[Records for this task]:
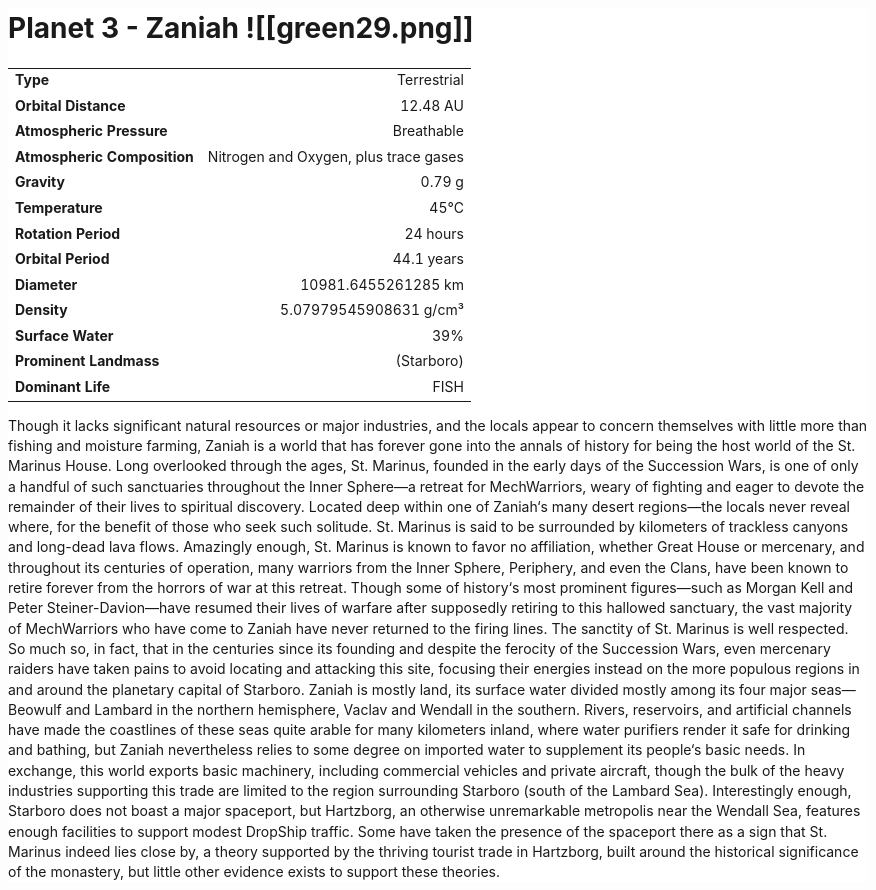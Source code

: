 



# Planet 3 - Zaniah ![[green29.png]]
|                             |                           |
| --------------------------- | -------------------------:|
| **Type**                    |             Terrestrial |
| **Orbital Distance**        |   12.48 AU |
| **Atmospheric Pressure**    |       Breathable |
| **Atmospheric Composition** |      Nitrogen and Oxygen, plus trace gases |
| **Gravity**                 |        0.79 g |
| **Temperature**             |    45°C |
| **Rotation Period**         |  24 hours |
| **Orbital Period** | 44.1 years |
| **Diameter**                |      10981.6455261285 km | 
| **Density**                 |    5.07979545908631 g/cm³ |
| **Surface Water**           |           39% | 
| **Prominent Landmass**      |         (Starboro) | 
| **Dominant Life**           |         FISH |

Though it lacks significant natural resources or major industries, and the locals appear to concern themselves with little more than fishing and moisture farming, Zaniah is a world that has forever gone into the annals of history for being the host world of the St. Marinus House. Long overlooked through the ages, St. Marinus, founded in the early days of the Succession Wars, is one of only a handful of such sanctuaries throughout the Inner Sphere—a retreat for MechWarriors, weary of fighting and eager to devote the remainder of their lives to spiritual discovery. Located deep within one of Zaniah‘s many desert regions—the locals never reveal where, for the benefit of those who seek such solitude. St. Marinus is said to be surrounded by kilometers of trackless canyons and long-dead lava flows. Amazingly enough, St. Marinus is known to favor no affiliation, whether Great House or mercenary, and throughout its centuries of operation, many warriors from the Inner Sphere, Periphery, and even the Clans, have been known to retire forever from the horrors of war at this retreat. Though some of history‘s most prominent figures—such as Morgan Kell and Peter Steiner-Davion—have resumed their lives of warfare after supposedly retiring to this hallowed sanctuary, the vast majority of MechWarriors who have come to Zaniah have never returned to the firing lines. The sanctity of St. Marinus is well respected. So much so, in fact, that in the centuries since its founding and despite the ferocity of the Succession Wars, even mercenary raiders have taken pains to avoid locating and attacking this site, focusing their energies instead on the more populous regions in and around the planetary capital of Starboro. Zaniah is mostly land, its surface water divided mostly among its four major seas—Beowulf and Lambard in the northern hemisphere, Vaclav and Wendall in the southern. Rivers, reservoirs, and artificial channels have made the coastlines of these seas quite arable for many kilometers inland, where water purifiers render it safe for drinking and bathing, but Zaniah nevertheless relies to some degree on imported water to supplement its people‘s basic needs. In exchange, this world exports basic machinery, including commercial vehicles and private aircraft, though the bulk of the heavy industries supporting this trade are limited to the region surrounding Starboro (south of the Lambard Sea). Interestingly enough, Starboro does not boast a major spaceport, but Hartzborg, an otherwise unremarkable metropolis near the Wendall Sea, features enough facilities to support modest DropShip traffic. Some have taken the presence of the spaceport there as a sign that St. Marinus indeed lies close by, a theory supported by the thriving tourist trade in Hartzborg, built around the historical significance of the monastery, but little other evidence exists to support these theories.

[How to complete this task]:
Counting only lines with the word "Orbital" in them, say how many there are in the entries above, with no other words.

[Result of this task]:
2